Bill Clinton, Bush, Bankers and Servicers, Et Al
Part I of IIIBill Clinton, during his tenure as President of the United States, signed numerous pieces of Legislation that ultimately lead to the Housing Bubble and its eventual rupture, and the loss of millions of homes by some homeowners, and the reduction of the values of many millions of other homes, in the United States. Mr Clinton signed the Gramm-Leach-Bliley Act which essentially repealed the Glass-Steagall Act. The Glass-Steagall Act was considered an important part of Depression era Legislation, which created a wall between Banks and Investment Companies.
Before the abandonment of Glass Steagall, the Banks were permitted to loan their own money, and act as a depository for the monies of its customers, but were not permitted to sell Securities. In theory, when you took a loan from a bank to purchase a house, the bank was providing money held by that bank. The bank had money to lend because it had customers who were depositing money in that bank. The bank held unto the mortgage and had a lien on the home that provided Security for the mortgage.
The interest that the bank collected on its loans provided Capital for the bank to continue its operations. Traditionally, this was the primary method in which banks were able to generate revenue. The banks, despite the restrictions of Glass Steagall, had certain advantages. The money they were lending was based upon fiat currency, and not attached to any real asset. The United States Currency was removed from the Gold Standard during the Nixon Administration.
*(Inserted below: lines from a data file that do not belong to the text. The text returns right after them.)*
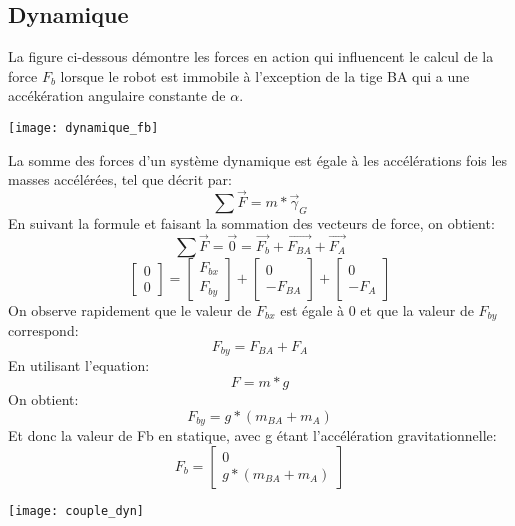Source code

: \documentclass{udes_rapport} %
\begin{document}
\subsection{Dynamique}
La figure ci-dessous démontre les forces en action qui influencent le calcul de la force $F_b$ lorsque le robot est immobile à l'exception de la tige BA qui a une accékération angulaire constante de $\alpha$.
\begin{center}
	\centering
	\texttt{[image: dynamique\_fb]}
	\label{statique_fb}
\end{center}
La somme des forces d'un système dynamique est égale à les accélérations fois les masses accélérées, tel que décrit par:
\begin{equation}
	\sum \overrightarrow F = m*\overrightarrow \gamma_G
\end{equation}
En suivant la formule et faisant la sommation des vecteurs de force, on obtient:
	\[	\sum \overrightarrow F = \overrightarrow 0 = \overrightarrow{F_b} + \overrightarrow{F_{BA}} + \overrightarrow{F_A}	\]
	\[	\begin{bmatrix}
	0\\ 
	0
	\end{bmatrix} = \begin{bmatrix}
	F_{bx}\\ 
	F_{by}
	\end{bmatrix} + \begin{bmatrix}
	0\\ 
	-F_{BA}
	\end{bmatrix} + \begin{bmatrix}
	0\\ 
	-F_A
	\end{bmatrix}	\]
On observe rapidement que le valeur de $F_{bx}$ est égale à 0 et que la valeur de $F_{by}$ correspond:
	\[	F_{by} = F_{BA} + F_A 	\]
En utilisant l'equation:
\begin{equation}
	F = m*g
\end{equation}
On obtient:
	\[	F_{by} = g*(m_{BA} + m_A)	\]
Et donc la valeur de Fb en statique, avec g étant l'accélération gravitationnelle:
	\[	F_b = \begin{bmatrix}
	0\\ 
	g*(m_{BA} + m_A)
	\end{bmatrix}	\]
\begin{center}
	\centering
	\texttt{[image: couple\_dyn]}
	\label{couple_dynamique}
\end{center}
\end{document}

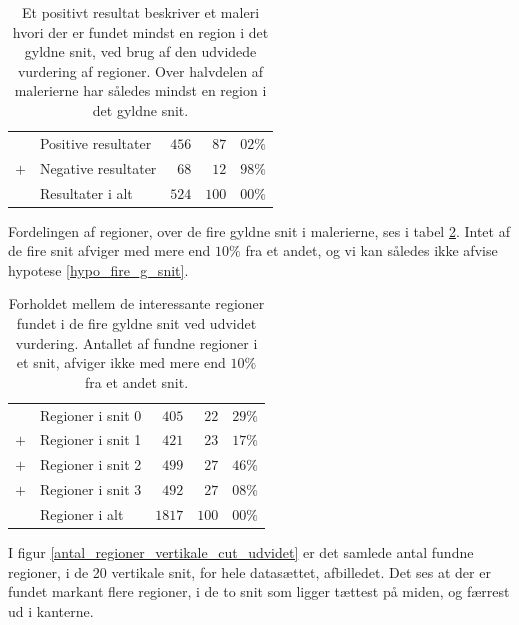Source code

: {\begin{table}[H]
    \centering
    \begin{tabular}{r@{\ \ }p{12em}r|r@{.}l}
            & Positive resultater   & $456$ &  $87$ & $02\%$ \\
        $+$ & Negative resultater   &  $68$ &  $12$ & $98\%$ \\\hline
            & Resultater i alt      & $524$ & $100$ & $00\%$
    \end{tabular}
    \caption[]{Et positivt resultat beskriver et maleri hvori der er
    fundet mindst en region i det gyldne snit, ved brug af den udvidede
    vurdering af regioner. Over halvdelen af malerierne har således
    mindst en region i det gyldne snit.}
    \label{ud_tabel_fordeling}
\end{table}

Fordelingen af regioner, over de fire gyldne snit i malerierne, ses i
tabel \ref{ud_tabel_fire_snit}. Intet af de fire snit afviger med
mere end $10\%$ fra et andet, og vi kan således ikke afvise hypotese
\ref{hypo_fire_g_snit}.

\begin{table}[H]
    \centering
    \begin{tabular}{r@{\ \ }p{12em}r|r@{.}l}
            & Regioner i snit 0   &  $405$ &  $22$ & $29\%$ \\
        $+$ & Regioner i snit 1   &  $421$ &  $23$ & $17\%$ \\
        $+$ & Regioner i snit 2   &  $499$ &  $27$ & $46\%$ \\
        $+$ & Regioner i snit 3   &  $492$ &  $27$ & $08\%$ \\\hline
            & Regioner i alt      & $1817$ & $100$ & $00\%$
    \end{tabular}
    \caption[]{Forholdet mellem de interessante regioner fundet i de
    fire gyldne snit ved udvidet vurdering. Antallet af fundne regioner
    i et snit, afviger ikke med mere end $10\%$ fra et andet snit.}
    \label{ud_tabel_fire_snit}
\end{table}


I figur \ref{antal_regioner_vertikale_cut_udvidet} er det samlede antal
fundne regioner, i de 20 vertikale snit, for hele datasættet,
afbilledet. Det ses at der er fundet markant flere regioner, i de to snit som
ligger tættest på miden, og færrest ud i kanterne.

}
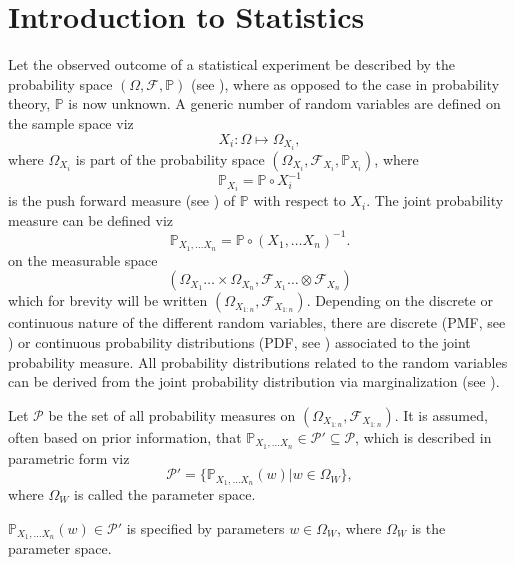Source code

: \chapter{Introduction to Statistics}
\label{chp:statistics_introduction}
Let the observed outcome of a statistical experiment be described by the probability space $(\Omega, \mathcal{F}, \mathbb{P})$ (see ), where as opposed to the case in probability theory, $\mathbb{P}$ is now unknown. A generic number of random variables are defined on the sample space viz~\cite{orbanz2009functional,tausk2023basic, drewitz2019introduction,chan2021introduction}
\begin{equation}
	X_i: \Omega \mapsto \Omega_{X_i},
\end{equation} 
where $\Omega_{X_i}$ is part of the probability space $(\Omega_{X_i},\mathcal{F}_{X_i},\mathbb{P}_{X_i})$, where
\begin{equation}
	\mathbb{P}_{X_i} = \mathbb{P}\circ X_i^{-1}
\end{equation}
is the push forward measure (see ) of $\mathbb{P}$ with respect to $X_i$. The joint probability measure can be defined viz
\begin{equation}
	\mathbb{P}_{X_1,\dots X_n}= \mathbb{P}\circ(X_1,\dots X_n)^{-1}.
\end{equation}
on the measurable space 
\begin{equation}
	(\Omega_{X_1} \dots\times \Omega_{X_n}, \mathcal{F}_{X_1} \dots \otimes \mathcal{F}_{X_n})
\end{equation}
which for brevity will be written $(\Omega_{X_{1:n}},\mathcal{F}_{X_{1:n}})$. Depending on the discrete or continuous nature of the different random variables, there are discrete (PMF, see ) or continuous probability distributions (PDF, see ) associated to the joint probability measure. All probability distributions related to the random variables can be derived from the joint probability distribution via marginalization (see ).

\begin{definition}
	Let $\mathcal{P}$ be the set of all probability measures on $(\Omega_{X_{1:n}},\mathcal{F}_{X_{1:n}})$. It is assumed, often based on prior information, that $\mathbb{P}_{X_1,\dots X_n}\in \mathcal{P}'\subseteq \mathcal{P}$, which is described in parametric form viz
	\begin{equation}
		\mathcal{P}'=\{\mathbb{P}_{X_1,\dots X_n}(w)| w \in \Omega_W\},
	\end{equation}
	where $\Omega_W$ is called the parameter space.
\end{definition}
\begin{definition}
	\label{def:parameter_space}
	$\mathbb{P}_{X_1,\dots X_n}(w)\in \mathcal{P}'$ is specified by parameters $w\in \Omega_W$, where $\Omega_W$ is the parameter space.
\end{definition}


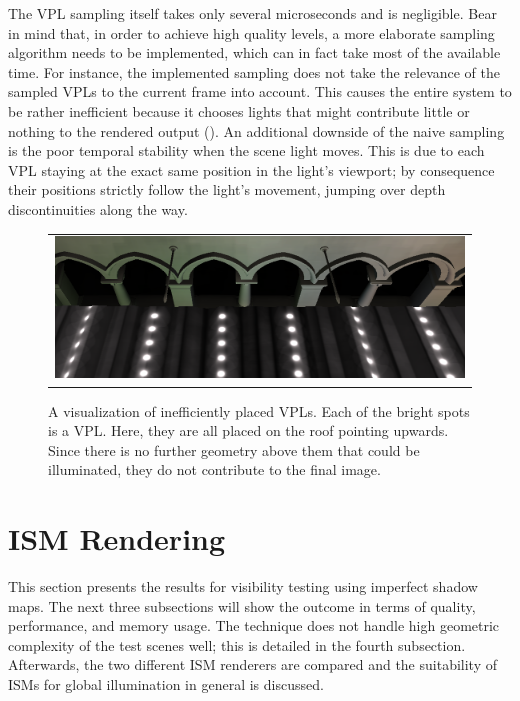 The VPL sampling itself takes only several microseconds and is negligible. Bear in mind that, in order to achieve high quality levels, a more elaborate sampling algorithm needs to be implemented, which can in fact take most of the available time. For instance, the implemented sampling does not take the relevance of the sampled VPLs to the current frame into account. This causes the entire system to be rather inefficient because it chooses lights that might contribute little or nothing to the rendered output (). An additional downside of the naive sampling is the poor temporal stability when the scene light moves. This is due to each VPL staying at the exact same position in the light's viewport; by consequence their positions strictly follow the light's movement, jumping over depth discontinuities along the way.

\begin{figure}[htb]
\centering
  \begin{tabular}{@{}c@{}}
    \includegraphics[width=1.0\textwidth]{screenshots/RSM_unfavorable} \\
  \end{tabular}
  \caption{A visualization of inefficiently placed VPLs. Each of the bright spots is a VPL. Here, they are all placed on the roof pointing upwards. Since there is no further geometry above them that could be illuminated, they do not contribute to the final image.}
  \label{fig:results:RSMUnfavorable}
\end{figure}




\section{ISM Rendering}
\label{sec:results:ism}

This section presents the results for visibility testing using imperfect shadow maps. The next three subsections will show the outcome in terms of quality, performance, and memory usage. The technique does not handle high geometric complexity of the test scenes well; this is detailed in the fourth subsection. Afterwards, the two different ISM renderers are compared and the suitability of ISMs for global illumination in general is discussed.


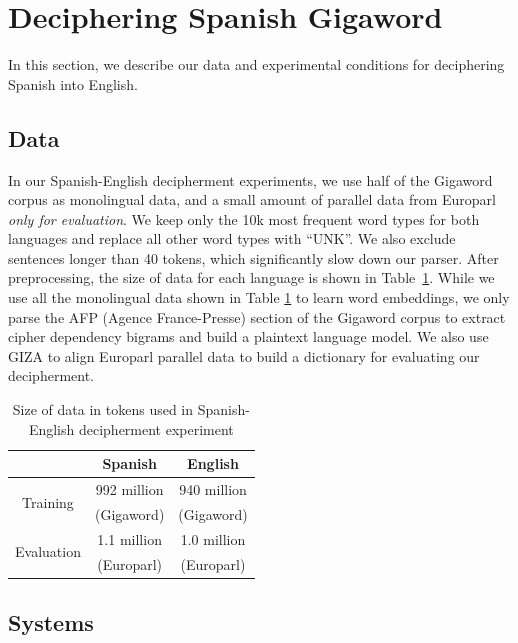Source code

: \section{Deciphering Spanish Gigaword}
\label{decipher_spanish}

In this section, we describe our data and experimental conditions for deciphering Spanish into English.

\subsection{Data}

In our Spanish-English decipherment experiments, we use half of the Gigaword corpus as monolingual data, and a small amount of parallel data from Europarl {\em only for evaluation}. We keep only the 10k most frequent word types for both languages and replace all other word types with ``UNK''.  We also exclude sentences longer than 40 tokens, which significantly slow down our parser. After preprocessing, the size of data for each language is shown in Table~\ref{es-en-data}. 
While we use all the monolingual data shown in Table \ref{es-en-data} to learn word embeddings, we only parse the AFP (Agence France-Presse) section of the Gigaword corpus to extract cipher dependency bigrams and build a plaintext language model. We also use GIZA \cite{GIZA} to align Europarl parallel data to build a dictionary for evaluating our decipherment.

 \begin{table}
 \begin{center}
 \begin{tabular}{ |c|c|c| } \hline
             & Spanish & English \\ \hline
\multirow{2}{*}{Training} & 992 million & 940 million \\ 
 & (Gigaword) & (Gigaword)  \\ \hline
\multirow{2}{*}{Evaluation} & 1.1 million & 1.0 million \\
 & (Europarl) & (Europarl) \\ \hline
 \end{tabular}
 \caption{Size of data in tokens used in Spanish-English decipherment experiment}
 \label{es-en-data}
 \end{center}
 \end{table}

\subsection{Systems}

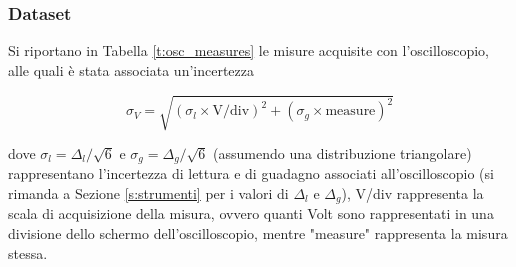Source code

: \documentclass[a4paper,11pt]{article} %
\begin{document}

\subsubsection{Dataset}
Si riportano in Tabella \ref{t:osc_measures} le misure acquisite con l'oscilloscopio, alle quali è stata associata un'incertezza

\begin{equation}\label{e:osc}
	\sigma_{V} = \sqrt{ (\sigma_{l}\times\text{V/div})^2 + (\sigma_{g}\times\text{measure})^2 }
\end{equation}

\noindent dove $\sigma_{l}=\Delta_{l}/\sqrt{6}$ e $\sigma_{g}=\Delta_{g}/\sqrt{6}$ (assumendo una distribuzione
triangolare) rappresentano l'incertezza di lettura e di guadagno associati all'oscilloscopio (si rimanda a Sezione
\ref{s:strumenti} per i valori di $\Delta_{l}$ e $\Delta_{g}$), V/div rappresenta la scala di acquisizione della misura,
ovvero quanti Volt sono rappresentati in una divisione dello schermo dell'oscilloscopio, mentre "measure" rappresenta la
misura stessa.
\end{document}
There hasn’t been any real Silver in coins since around 1963. Today, there isn’t even much available in terms of fiat currency. Most of the money manipulated by banks are just digits and decimals on a computer screen.
With the repeal of Glass Steagall, however, the banks were free to act as an investment broker. That is exactly what they did. Most of the loans to home purchasers leading up to the Mortgage Bubble were packaged Securities. For example, a pension fund or investor is looking for a vehicle in which to invest its or his money. The bank creates a “housing security” whereby investors can place their money, with hopes of a certain return or profit, on their investment.
The monies from all these investors are aggregating into a fund, and monies from this fund become the loans that allow the purchasers to buy houses. In theory, when the purchaser starts paying his mortgage, with added interest, the interest monies or some of the interest monies, are then delivered back to the pension fund or investor.
The banks were no longer lending their own money. Not even their own fiat money. It became much less important to the banks whether the mortgages were based upon sound or sober lending practices. Think of it in common sense terms. If you lend your own money to someone, with expectations of repayment, you are probably going to be somewhat careful as to whom you lend money. If that money is not yours, the ramifications of nonpayment are less severe personally.
Mr. Clinton also signed the Commodities Futures Modernization Act, which exempted Credit Default Swaps from regulation. In 1995, Clinton signed the Community Reinvestment Act, which weakened credit and applicant requirements for loan approval, and placed additional pressure on banks to loan money in low income neighborhoods.
Mr Clinton was not the only creator of the eventual housing collapse in late 2005. The banks were not either. Both played major roles. Other players include the Bush Administration, Ian Greenspan, the Underwriters, the Servicing Companies, and the Consumers themselves. The Obama Administration was not until 2008, so it cannot be blamed for the housing collapse. However, most of its measures either were of no or little benefit in ameliorating the problems presented by the collapse of the housing market.